George Patterson in 1897

In 1897 Patterson captained his next tour of England. The tour undertaken by the Philadelphian cricketers was very ambitious. Though the results may have been less satisfactory than hoped for by promoters, the tour was arranged mainly for educational purposes and few of those on the American side expected to win many matches. Previous tours had tended to involve amateur English sides with a low level of competition. In 1897 a schedule was made including all of the top county cricket teams, the Oxford and Cambridge University teams, the Marylebone Cricket Club, and two other sides, though only a few of the counties thought it worth while to put their best elevens onto the field. Starting on June 7 at Oxford, the tour lasted for two months and ended in late July at The Oval. While it initially aroused some curiosity, many English fans lost interest until Patterson and the Philadelphians met the full Sussex team at Brighton on June 17. The team fared very well and soundly beat the English side. Patterson, though, had a relatively poor performance scoring only eight runs and not taking any wickets. The star of the match was undoubtedly John Barton King.

Despite the excitement surrounding King's performance, the Americans did not fare well overall on the tour. Fifteen matches were played, but only two were won while the team lost nine and earned a draw on four. The other win of the tour came against Warwickshire, though Patterson also performed poorly in this match. Patterson was second in his team's averages with 33, his best innings was 162 at Trent Bridge against Nottinghamshire. There were some claims, though, in the Philadelphia Public Ledger that the Philadelphians had been treated unfairly by the English umpires, but captain Patterson put those rumors to rest with a letter to the editor of an American newspaper:
My attention has been directed to a letter signed W.S. in the Field of July 24th, enclosing a clipping from the Philadelphia Public Ledger, severely criticising the umpiring in the Philadelphian matches during our tour through England.
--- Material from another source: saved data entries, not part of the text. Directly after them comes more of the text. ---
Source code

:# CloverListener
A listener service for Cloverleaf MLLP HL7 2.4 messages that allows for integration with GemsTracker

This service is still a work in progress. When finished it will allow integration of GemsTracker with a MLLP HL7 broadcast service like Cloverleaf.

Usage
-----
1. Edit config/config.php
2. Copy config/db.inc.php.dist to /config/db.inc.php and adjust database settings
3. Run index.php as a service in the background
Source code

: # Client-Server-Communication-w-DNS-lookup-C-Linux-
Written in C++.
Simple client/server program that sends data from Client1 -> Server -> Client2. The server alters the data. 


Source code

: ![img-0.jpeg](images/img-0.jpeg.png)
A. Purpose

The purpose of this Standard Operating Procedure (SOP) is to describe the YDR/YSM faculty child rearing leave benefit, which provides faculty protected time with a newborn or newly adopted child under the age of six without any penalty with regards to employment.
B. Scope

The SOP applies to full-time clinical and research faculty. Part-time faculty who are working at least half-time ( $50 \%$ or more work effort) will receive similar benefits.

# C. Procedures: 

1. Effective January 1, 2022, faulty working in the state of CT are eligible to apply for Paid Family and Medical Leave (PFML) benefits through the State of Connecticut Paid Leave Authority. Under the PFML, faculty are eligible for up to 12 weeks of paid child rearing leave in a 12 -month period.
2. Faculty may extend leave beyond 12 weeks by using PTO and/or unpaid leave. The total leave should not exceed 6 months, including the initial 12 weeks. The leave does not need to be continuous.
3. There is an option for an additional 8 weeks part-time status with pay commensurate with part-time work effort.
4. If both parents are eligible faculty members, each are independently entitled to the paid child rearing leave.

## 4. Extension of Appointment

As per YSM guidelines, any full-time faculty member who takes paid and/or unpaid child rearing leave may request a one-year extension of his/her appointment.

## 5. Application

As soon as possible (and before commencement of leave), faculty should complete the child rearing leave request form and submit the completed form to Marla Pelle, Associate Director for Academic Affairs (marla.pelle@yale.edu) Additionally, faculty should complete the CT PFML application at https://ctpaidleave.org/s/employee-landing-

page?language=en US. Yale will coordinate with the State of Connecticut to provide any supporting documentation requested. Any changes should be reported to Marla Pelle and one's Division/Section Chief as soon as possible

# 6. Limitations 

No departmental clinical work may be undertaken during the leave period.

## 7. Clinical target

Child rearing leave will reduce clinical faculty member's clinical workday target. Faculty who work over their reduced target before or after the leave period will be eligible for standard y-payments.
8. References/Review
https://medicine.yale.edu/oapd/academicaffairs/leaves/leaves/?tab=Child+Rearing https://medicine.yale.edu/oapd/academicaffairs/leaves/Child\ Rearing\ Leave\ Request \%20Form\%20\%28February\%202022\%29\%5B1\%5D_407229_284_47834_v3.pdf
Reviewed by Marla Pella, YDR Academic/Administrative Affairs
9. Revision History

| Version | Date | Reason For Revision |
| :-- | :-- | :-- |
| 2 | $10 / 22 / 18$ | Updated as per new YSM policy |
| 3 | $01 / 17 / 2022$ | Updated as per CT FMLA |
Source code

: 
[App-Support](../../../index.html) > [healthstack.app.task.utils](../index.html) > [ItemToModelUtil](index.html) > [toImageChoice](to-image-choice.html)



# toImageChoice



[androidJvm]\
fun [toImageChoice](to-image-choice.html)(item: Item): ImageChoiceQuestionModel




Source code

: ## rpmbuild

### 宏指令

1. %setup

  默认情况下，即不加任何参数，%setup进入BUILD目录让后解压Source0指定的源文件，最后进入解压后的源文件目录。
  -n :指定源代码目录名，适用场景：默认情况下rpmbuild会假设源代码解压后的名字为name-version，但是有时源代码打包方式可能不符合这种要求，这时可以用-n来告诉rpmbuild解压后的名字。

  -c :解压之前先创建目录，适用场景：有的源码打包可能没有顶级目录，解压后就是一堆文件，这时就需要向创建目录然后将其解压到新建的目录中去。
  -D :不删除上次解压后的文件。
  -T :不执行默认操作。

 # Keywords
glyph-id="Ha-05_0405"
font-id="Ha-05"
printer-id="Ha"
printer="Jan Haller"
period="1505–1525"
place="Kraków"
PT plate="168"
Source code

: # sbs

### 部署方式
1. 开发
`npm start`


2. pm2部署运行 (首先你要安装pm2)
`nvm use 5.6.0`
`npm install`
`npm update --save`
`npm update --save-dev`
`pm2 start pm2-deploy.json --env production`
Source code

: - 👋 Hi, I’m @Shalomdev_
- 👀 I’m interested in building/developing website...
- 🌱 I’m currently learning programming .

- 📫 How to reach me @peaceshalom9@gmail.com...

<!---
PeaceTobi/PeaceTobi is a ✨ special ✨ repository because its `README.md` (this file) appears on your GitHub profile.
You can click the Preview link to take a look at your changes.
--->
I wish to state on behalf of the Philadelphia team that the sentiments expressed in the clipping are not those of the team, and that we emphatically repudiate any insinuation of unfair treatment. On the contrary, we have been received with the most unvarying courtesy and fairness both on and off the field. I wish to take this opportunity of making a public acknowledgement of our indebtedness to Mr. Perkins, of the M.C.C., for the umpires assigned to us, and to testify, unnecessary though it be, to their ability and integrity.
The match that the Philadelphians played against the MCC was to be Patterson's last first-class cricket match.

===Other matches===
At the club and first-class level in the United States, Patterson continued to show his batting skill. His highest score in a first-class match was 271. This is still the record first-class score for a player from a non-Test nation. Four times he exceeded a thousand runs in a season, and in 1891, besides making 1,402 (average 50), he took 112 wickets at 7.97 each. With F. H. Bohlen, who died in December 1942, Patterson made 200 for the first wicket against Frank Mitchell's University team that visited Philadelphia in 1895. Patterson died in Philadelphia in 1943 at the age of 74.